[INFORMATION SUPPLIED]
────────
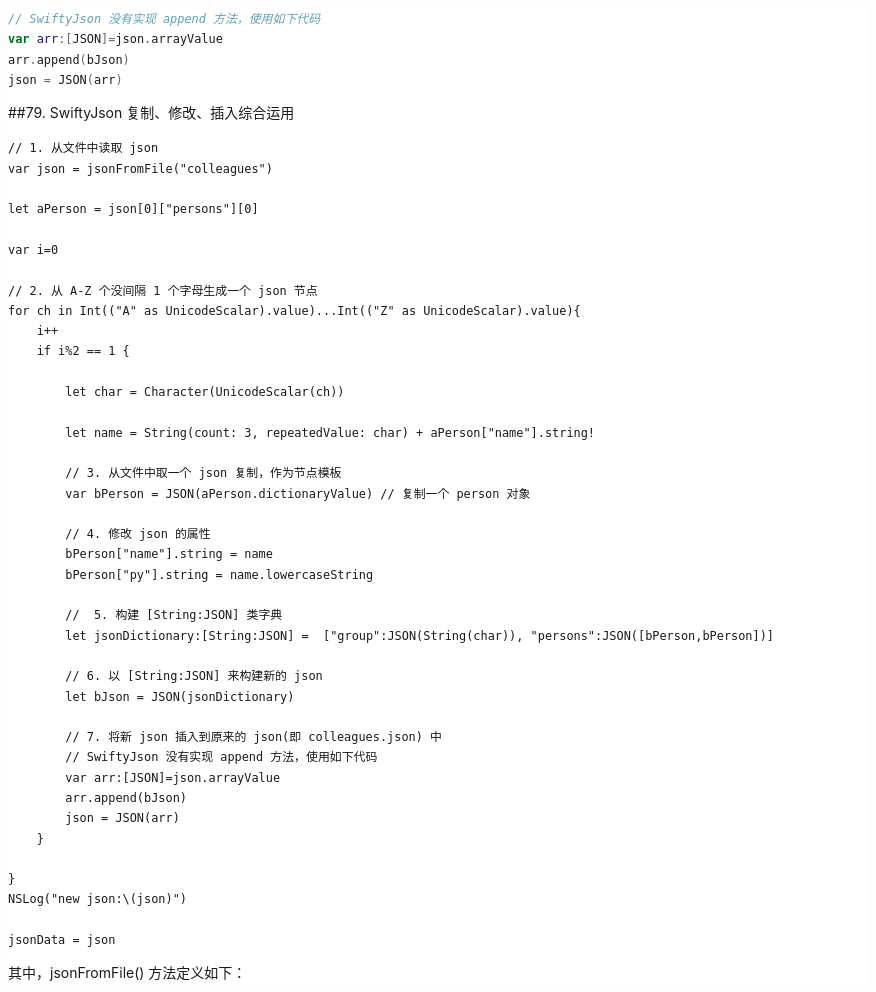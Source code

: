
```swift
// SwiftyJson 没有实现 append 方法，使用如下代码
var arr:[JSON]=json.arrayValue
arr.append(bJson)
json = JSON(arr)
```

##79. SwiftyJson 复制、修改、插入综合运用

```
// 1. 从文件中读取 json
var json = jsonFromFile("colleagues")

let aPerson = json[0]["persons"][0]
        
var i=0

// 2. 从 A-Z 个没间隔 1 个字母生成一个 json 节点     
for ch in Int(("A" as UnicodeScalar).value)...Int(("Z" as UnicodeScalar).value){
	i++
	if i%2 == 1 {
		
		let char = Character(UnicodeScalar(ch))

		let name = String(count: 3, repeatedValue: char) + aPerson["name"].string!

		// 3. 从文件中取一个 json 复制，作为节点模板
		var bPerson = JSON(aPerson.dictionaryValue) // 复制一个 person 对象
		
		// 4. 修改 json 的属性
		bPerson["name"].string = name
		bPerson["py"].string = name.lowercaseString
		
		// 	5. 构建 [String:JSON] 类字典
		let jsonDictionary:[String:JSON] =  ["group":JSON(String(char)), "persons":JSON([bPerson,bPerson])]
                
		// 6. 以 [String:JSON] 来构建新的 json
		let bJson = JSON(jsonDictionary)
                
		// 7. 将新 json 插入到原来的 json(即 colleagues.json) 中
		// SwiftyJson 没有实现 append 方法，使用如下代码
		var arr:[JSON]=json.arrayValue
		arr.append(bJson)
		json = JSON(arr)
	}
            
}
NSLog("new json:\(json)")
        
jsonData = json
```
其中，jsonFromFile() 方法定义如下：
────────
Images in the data above are to be skipped. Retype all other material exactly.

[SOLUTION TO THE EXERCISE]
Source code

:
```swift
// SwiftyJson 没有实现 append 方法，使用如下代码
var arr:[JSON]=json.arrayValue
arr.append(bJson)
json = JSON(arr)
```

##79. SwiftyJson 复制、修改、插入综合运用

```
// 1. 从文件中读取 json
var json = jsonFromFile("colleagues")

let aPerson = json[0]["persons"][0]
        
var i=0

// 2. 从 A-Z 个没间隔 1 个字母生成一个 json 节点     
for ch in Int(("A" as UnicodeScalar).value)...Int(("Z" as UnicodeScalar).value){
	i++
	if i%2 == 1 {
		
		let char = Character(UnicodeScalar(ch))

		let name = String(count: 3, repeatedValue: char) + aPerson["name"].string!

		// 3. 从文件中取一个 json 复制，作为节点模板
		var bPerson = JSON(aPerson.dictionaryValue) // 复制一个 person 对象
		
		// 4. 修改 json 的属性
		bPerson["name"].string = name
		bPerson["py"].string = name.lowercaseString
		
		// 	5. 构建 [String:JSON] 类字典
		let jsonDictionary:[String:JSON] =  ["group":JSON(String(char)), "persons":JSON([bPerson,bPerson])]
                
		// 6. 以 [String:JSON] 来构建新的 json
		let bJson = JSON(jsonDictionary)
                
		// 7. 将新 json 插入到原来的 json(即 colleagues.json) 中
		// SwiftyJson 没有实现 append 方法，使用如下代码
		var arr:[JSON]=json.arrayValue
		arr.append(bJson)
		json = JSON(arr)
	}
            
}
NSLog("new json:\(json)")
        
jsonData = json
```
其中，jsonFromFile() 方法定义如下：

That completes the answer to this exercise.